À propos de compétitivité, de modération salariale et de relance économique. Le gouvernement Michel met le paquet !

« Des Chiffres et des Lettres » est un jeu bien connu de la télévision française. Avec quelques lettres : composer le mot le plus long, avec quelques chiffres : calculer un nombre donné. Mais à part l’estime des spectateurs, on n’y gagne pas grand-chose, en tout cas pas des millions ! À l’inverse des CEO, les top managers de certaines entreprises.

Le journal des affaires De Tijd nous renseigne d’ailleurs sur la moyenne des rémunéations annuelles des CEO des entreprises cotées en bourse : 1,96 million € par an. Les managers des entreprises publiques encaissent moins de la moyenne : 840.000 € pour Mme Leroy de Proximus et 740.000 € pour M. Van Gerven de BPost. Montants légèrement supérieurs au plafond de 650.000 € fixé par le gouvernement, mais c’est sans compter quelques avantages : pension extra-légale, voiture de société, etc. Ces avantages ne sont pas à négliger. Ainsi, le PDG de la banque ING a vu sa rémunération de 1,66 million € atteindre 2,04 millions €. Le mieux payé, M. Dick Boer, patron du groupe Ahold Delhaize a touché 4,71 millions €. Voilà pour des chiffres !

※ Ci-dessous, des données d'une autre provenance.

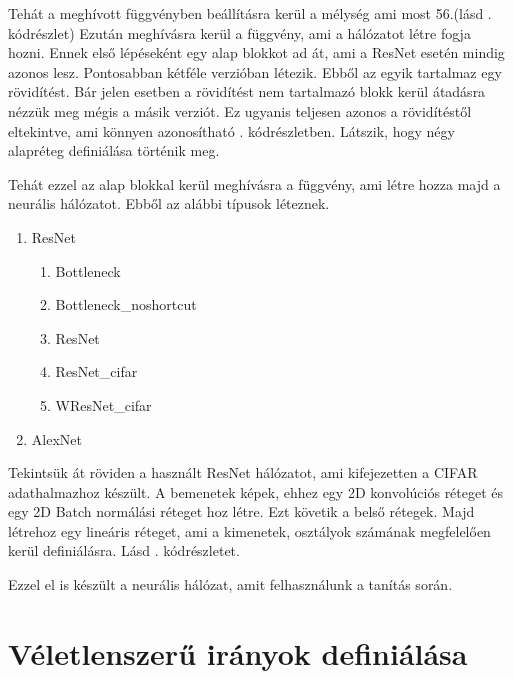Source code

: \documentclass[twoside,a4paper]{refart}
\begin{document}
	{\small }
	
	Tehát a meghívott függvényben beállításra kerül a mélység ami most 56.(lásd . kódrészlet) Ezután meghívásra kerül a függvény, ami a hálózatot létre fogja hozni. Ennek első lépéseként egy alap blokkot ad át, ami a ResNet esetén mindig azonos lesz. Pontosabban kétféle verzióban létezik. Ebből az egyik tartalmaz egy rövidítést. Bár jelen esetben a rövidítést nem tartalmazó blokk kerül átadásra nézzük meg mégis a másik verziót. Ez ugyanis teljesen azonos a rövidítéstől eltekintve, ami könnyen azonosítható . kódrészletben. Látszik, hogy négy alapréteg definiálása történik meg.
	
	{\small }
	
	Tehát ezzel az alap blokkal kerül meghívásra a függvény, ami létre hozza majd a neurális hálózatot. Ebből az alábbi típusok léteznek.
	\begin{enumerate}
		\item ResNet
			\begin{enumerate}
				\item Bottleneck
				\item Bottleneck\_noshortcut
				\item ResNet
				\item ResNet\_cifar
				\item  WResNet\_cifar
			\end{enumerate}
		\item AlexNet
	\end{enumerate}
	
	Tekintsük át röviden a használt ResNet hálózatot, ami kifejezetten a CIFAR adathalmazhoz készült. A bemenetek képek, ehhez egy 2D konvolúciós réteget és egy 2D Batch normálási réteget hoz létre. Ezt követik a belső rétegek. Majd létrehoz egy lineáris réteget, ami a kimenetek, osztályok számának megfelelően kerül definiálásra. Lásd . kódrészletet.
	
	{\small }
	
	Ezzel el is készült a neurális hálózat, amit felhasználunk a tanítás során.
	
\section{Véletlenszerű irányok definiálása}
\end{document}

Mon propos n’est pas de fustiger ces gagne-petit ! Ni d’entamer le couplet sur la croissance des inégalités. Il existe d’excellents ouvrages pour cela. Non, je voudrais plutôt vous proposer de revenir sur terre en vous parlant de la progression des rémunérations de tout un chacun. Il ne vous aura pas échapper que le gouvernement Michel œuvre sans relâche pour aboutir aux « réformes indispensables » visant à garantir notre compétitivité et à favoriser l’emploi. Jobs, jobs, jobs… Une de ces réformes est la récriture de la loi de 1996 « relative à la promotion de l’emploi et de la sauvegarde préventive de la compétitivité ». Des lettres donc !

Norme salariale : stop ou encore ?

Depuis plus de vingt ans, cette loi encadre les hausses salariales en fixant les marges de manœuvre des partenaires sociaux dans leur négociation. Elle dicte en somme ce qui est possible au-delà de l’indexation des salaires. Résultat ? Ça marche ! Selon le Conseil central de l’Economie, notre handicap salarial vis-à-vis de nos trois principaux partenaires (Allemagne, France, Pays-Bas) s’est réduit de 4,2 % en 2010 à 2,9 % en 2014, écart qui se serait encore réduit à la faveur du dernier saut d’index. Même si notre coût horaire (39 €) reste, selon Eurostat, supérieur à l’allemand (35 €), au néerlandais (34 €) et au français (32 €) le trend est le bon. Les syndicats, quant à eux estiment que tenant compte de la supériorité de la productivité du travail, nous avons atteint le but. Compétitivité rétablie ? Pas si vite !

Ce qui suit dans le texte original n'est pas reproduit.